### Data to use
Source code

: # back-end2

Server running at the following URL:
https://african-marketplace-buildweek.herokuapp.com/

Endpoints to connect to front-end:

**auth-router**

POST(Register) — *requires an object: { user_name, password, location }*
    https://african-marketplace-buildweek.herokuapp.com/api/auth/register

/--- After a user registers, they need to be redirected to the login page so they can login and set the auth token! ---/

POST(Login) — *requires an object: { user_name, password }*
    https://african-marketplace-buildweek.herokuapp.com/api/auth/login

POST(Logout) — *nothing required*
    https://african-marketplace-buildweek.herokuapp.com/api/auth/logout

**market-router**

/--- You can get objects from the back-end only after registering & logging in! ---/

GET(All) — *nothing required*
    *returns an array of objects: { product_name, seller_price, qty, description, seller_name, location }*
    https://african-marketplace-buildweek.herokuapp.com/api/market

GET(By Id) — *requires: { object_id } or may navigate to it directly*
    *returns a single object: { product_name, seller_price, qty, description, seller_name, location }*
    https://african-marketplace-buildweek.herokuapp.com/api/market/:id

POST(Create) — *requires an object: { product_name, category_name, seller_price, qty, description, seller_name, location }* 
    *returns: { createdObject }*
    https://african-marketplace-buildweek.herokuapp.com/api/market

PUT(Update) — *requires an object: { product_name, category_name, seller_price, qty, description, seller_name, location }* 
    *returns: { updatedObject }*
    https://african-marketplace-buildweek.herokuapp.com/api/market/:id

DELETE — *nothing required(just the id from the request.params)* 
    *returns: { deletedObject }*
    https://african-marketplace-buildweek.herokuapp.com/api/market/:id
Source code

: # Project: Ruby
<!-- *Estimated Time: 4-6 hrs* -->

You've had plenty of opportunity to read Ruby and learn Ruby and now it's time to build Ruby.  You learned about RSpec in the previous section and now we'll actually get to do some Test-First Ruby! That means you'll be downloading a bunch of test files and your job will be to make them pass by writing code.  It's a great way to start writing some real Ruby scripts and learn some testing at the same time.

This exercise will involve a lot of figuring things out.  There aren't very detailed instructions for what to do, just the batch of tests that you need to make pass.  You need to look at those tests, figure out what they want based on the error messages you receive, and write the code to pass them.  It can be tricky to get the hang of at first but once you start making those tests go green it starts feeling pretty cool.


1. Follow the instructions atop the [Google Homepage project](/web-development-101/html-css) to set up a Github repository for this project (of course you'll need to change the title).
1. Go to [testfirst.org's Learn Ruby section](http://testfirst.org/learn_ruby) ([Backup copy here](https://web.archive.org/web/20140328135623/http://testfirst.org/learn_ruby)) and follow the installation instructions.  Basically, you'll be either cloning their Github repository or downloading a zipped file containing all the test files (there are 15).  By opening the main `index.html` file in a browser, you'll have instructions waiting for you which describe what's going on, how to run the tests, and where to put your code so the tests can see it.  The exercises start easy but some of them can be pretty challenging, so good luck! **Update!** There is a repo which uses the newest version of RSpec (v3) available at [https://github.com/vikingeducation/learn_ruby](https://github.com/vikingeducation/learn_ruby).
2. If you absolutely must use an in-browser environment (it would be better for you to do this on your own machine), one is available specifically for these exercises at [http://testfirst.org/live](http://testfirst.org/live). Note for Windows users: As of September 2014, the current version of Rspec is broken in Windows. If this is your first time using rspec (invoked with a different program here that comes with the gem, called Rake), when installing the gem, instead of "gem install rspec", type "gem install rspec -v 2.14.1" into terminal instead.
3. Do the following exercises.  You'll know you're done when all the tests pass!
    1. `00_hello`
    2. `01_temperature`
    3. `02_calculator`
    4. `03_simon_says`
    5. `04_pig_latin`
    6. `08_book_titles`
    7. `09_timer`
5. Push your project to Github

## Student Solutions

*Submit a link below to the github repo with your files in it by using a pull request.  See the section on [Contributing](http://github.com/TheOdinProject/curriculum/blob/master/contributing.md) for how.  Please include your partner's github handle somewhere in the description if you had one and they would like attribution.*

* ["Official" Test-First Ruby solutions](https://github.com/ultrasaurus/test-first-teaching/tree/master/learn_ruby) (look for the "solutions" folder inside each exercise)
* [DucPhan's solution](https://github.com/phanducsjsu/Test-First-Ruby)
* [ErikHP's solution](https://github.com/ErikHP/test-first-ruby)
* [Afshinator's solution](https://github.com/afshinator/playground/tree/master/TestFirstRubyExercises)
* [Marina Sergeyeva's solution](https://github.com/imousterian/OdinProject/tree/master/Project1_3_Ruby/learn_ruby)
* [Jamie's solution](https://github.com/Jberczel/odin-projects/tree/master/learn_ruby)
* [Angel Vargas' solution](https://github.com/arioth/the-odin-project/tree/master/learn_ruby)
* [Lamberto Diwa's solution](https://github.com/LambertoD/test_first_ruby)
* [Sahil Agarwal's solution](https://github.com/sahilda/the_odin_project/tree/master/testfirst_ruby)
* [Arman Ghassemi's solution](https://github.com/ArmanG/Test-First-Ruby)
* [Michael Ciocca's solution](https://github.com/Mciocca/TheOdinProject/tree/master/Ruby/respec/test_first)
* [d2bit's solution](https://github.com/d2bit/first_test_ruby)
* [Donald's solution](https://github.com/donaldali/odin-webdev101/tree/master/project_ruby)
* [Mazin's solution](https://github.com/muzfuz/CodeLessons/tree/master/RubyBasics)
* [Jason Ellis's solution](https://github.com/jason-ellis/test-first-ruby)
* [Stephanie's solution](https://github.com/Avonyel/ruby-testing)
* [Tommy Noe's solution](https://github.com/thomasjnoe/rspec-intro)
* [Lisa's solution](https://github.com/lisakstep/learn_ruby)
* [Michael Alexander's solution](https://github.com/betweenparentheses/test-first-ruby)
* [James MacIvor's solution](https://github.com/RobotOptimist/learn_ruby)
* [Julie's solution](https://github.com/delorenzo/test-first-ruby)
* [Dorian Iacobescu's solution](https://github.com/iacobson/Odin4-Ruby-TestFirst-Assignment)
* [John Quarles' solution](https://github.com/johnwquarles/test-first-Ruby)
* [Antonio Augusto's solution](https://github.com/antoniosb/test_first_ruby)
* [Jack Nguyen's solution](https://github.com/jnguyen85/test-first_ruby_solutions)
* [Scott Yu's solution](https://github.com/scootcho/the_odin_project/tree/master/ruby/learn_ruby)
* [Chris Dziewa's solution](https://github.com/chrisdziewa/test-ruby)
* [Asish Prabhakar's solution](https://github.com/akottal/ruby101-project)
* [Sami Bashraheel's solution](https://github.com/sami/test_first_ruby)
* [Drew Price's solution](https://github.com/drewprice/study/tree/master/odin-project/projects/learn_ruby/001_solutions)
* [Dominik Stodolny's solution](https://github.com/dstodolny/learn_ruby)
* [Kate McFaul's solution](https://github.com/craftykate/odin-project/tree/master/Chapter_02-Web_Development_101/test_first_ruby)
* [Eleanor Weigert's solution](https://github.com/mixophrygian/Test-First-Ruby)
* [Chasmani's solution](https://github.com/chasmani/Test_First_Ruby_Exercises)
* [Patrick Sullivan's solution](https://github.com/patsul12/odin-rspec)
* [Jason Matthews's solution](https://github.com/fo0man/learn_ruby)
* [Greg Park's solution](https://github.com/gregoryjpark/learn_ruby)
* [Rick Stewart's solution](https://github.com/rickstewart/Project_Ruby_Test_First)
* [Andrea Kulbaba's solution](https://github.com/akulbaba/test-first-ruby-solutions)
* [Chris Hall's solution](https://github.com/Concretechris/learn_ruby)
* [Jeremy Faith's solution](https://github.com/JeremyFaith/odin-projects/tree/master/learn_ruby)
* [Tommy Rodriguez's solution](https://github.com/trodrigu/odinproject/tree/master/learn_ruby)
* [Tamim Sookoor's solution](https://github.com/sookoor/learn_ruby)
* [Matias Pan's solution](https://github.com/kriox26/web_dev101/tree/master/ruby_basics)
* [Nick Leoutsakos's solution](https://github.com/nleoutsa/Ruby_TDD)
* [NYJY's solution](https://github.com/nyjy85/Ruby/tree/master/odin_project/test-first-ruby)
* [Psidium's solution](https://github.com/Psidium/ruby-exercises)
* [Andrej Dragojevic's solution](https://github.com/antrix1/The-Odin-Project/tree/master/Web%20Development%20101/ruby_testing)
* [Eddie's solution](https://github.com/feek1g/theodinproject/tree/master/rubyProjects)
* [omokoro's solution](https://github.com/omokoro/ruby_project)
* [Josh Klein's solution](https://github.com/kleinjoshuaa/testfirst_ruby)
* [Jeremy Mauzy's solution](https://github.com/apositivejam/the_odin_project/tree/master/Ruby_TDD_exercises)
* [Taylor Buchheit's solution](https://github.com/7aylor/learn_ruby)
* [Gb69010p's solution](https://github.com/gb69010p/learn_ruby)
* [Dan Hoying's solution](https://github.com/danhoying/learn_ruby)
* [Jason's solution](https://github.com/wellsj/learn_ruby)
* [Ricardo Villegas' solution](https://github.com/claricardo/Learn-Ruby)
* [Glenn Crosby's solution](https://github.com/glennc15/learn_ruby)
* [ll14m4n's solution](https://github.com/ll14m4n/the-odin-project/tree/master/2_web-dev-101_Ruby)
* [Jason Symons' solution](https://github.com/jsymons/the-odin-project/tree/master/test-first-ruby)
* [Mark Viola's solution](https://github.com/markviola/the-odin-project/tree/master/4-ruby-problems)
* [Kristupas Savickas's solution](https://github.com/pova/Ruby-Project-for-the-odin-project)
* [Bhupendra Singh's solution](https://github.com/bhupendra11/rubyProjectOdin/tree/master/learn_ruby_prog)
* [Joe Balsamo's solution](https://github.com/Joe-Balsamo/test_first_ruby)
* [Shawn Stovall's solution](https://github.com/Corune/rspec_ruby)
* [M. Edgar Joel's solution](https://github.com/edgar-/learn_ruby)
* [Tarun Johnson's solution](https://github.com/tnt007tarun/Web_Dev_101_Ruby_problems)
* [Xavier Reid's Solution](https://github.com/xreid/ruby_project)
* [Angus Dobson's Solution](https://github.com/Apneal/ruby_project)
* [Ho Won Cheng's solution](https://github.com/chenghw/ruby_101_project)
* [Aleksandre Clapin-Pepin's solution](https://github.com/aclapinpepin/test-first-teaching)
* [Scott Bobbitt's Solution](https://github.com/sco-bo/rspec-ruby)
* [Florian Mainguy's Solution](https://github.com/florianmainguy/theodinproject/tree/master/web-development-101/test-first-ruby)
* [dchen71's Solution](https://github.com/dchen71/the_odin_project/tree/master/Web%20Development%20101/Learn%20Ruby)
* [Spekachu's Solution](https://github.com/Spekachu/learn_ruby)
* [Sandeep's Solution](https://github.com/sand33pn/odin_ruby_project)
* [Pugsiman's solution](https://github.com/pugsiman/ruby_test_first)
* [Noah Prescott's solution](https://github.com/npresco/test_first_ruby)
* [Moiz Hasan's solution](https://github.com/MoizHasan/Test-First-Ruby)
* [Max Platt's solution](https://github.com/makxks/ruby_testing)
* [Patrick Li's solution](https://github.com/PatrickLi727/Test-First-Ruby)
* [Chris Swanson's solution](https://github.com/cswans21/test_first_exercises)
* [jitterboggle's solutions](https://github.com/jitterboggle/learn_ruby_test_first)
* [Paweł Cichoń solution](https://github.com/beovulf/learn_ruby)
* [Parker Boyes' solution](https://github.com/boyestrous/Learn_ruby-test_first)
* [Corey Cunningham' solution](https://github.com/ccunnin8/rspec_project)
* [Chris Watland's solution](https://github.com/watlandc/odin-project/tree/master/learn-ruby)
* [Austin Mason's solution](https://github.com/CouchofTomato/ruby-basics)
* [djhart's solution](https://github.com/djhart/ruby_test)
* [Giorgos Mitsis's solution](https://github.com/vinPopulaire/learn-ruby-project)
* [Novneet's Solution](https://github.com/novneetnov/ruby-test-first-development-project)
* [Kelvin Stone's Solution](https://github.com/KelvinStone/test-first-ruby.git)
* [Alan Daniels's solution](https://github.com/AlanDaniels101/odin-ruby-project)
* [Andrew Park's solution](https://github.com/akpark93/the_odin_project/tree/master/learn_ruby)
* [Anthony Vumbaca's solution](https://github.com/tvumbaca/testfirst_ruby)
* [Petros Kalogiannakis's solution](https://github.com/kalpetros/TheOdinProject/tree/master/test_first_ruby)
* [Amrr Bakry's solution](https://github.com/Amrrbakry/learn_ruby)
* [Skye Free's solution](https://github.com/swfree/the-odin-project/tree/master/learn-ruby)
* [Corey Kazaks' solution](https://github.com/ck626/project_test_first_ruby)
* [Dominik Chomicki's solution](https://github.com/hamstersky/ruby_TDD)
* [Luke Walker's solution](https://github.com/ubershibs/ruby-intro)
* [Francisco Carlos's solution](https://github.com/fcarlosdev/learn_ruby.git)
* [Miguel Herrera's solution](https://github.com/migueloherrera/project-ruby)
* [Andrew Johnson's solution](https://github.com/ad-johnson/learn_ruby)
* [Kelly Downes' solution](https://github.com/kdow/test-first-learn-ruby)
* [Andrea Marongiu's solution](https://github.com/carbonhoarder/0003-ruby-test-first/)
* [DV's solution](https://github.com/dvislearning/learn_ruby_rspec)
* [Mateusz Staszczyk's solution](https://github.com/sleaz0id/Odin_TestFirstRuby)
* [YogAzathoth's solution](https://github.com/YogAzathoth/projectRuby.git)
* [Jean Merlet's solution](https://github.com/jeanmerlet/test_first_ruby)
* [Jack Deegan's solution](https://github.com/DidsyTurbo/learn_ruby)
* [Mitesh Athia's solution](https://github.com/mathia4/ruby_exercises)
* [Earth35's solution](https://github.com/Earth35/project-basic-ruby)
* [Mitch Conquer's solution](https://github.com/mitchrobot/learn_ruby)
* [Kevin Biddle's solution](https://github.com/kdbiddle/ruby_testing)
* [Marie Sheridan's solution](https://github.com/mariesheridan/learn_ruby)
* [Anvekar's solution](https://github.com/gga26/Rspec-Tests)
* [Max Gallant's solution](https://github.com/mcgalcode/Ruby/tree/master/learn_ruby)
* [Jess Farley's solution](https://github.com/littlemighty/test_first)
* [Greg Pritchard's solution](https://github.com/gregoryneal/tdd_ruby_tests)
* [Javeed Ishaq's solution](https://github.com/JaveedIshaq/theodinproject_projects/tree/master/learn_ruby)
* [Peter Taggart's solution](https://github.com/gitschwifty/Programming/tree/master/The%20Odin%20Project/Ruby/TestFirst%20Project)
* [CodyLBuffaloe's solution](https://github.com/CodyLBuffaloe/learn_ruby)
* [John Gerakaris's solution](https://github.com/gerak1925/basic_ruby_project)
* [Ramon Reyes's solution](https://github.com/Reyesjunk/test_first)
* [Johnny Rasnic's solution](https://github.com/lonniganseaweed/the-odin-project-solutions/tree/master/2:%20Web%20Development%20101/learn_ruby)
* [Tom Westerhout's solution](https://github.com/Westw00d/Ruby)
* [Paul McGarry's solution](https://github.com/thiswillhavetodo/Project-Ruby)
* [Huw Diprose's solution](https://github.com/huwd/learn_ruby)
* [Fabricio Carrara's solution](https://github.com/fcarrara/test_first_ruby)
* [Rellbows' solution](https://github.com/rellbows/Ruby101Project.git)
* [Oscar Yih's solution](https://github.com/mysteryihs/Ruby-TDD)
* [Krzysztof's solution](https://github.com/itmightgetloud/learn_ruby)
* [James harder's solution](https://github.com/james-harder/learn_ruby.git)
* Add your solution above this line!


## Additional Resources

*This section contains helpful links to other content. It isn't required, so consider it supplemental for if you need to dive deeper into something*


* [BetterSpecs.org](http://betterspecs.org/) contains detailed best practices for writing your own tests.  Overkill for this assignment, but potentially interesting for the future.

### Problem to work on
Reproduce each line from the listing above that includes the word "requires".

### Answer to this exercise
POST(Register) — *requires an object: { user_name, password, location }*
POST(Login) — *requires an object: { user_name, password }*
GET(By Id) — *requires: { object_id } or may navigate to it directly*
POST(Create) — *requires an object: { product_name, category_name, seller_price, qty, description, seller_name, location }* 
PUT(Update) — *requires an object: { product_name, category_name, seller_price, qty, description, seller_name, location }* 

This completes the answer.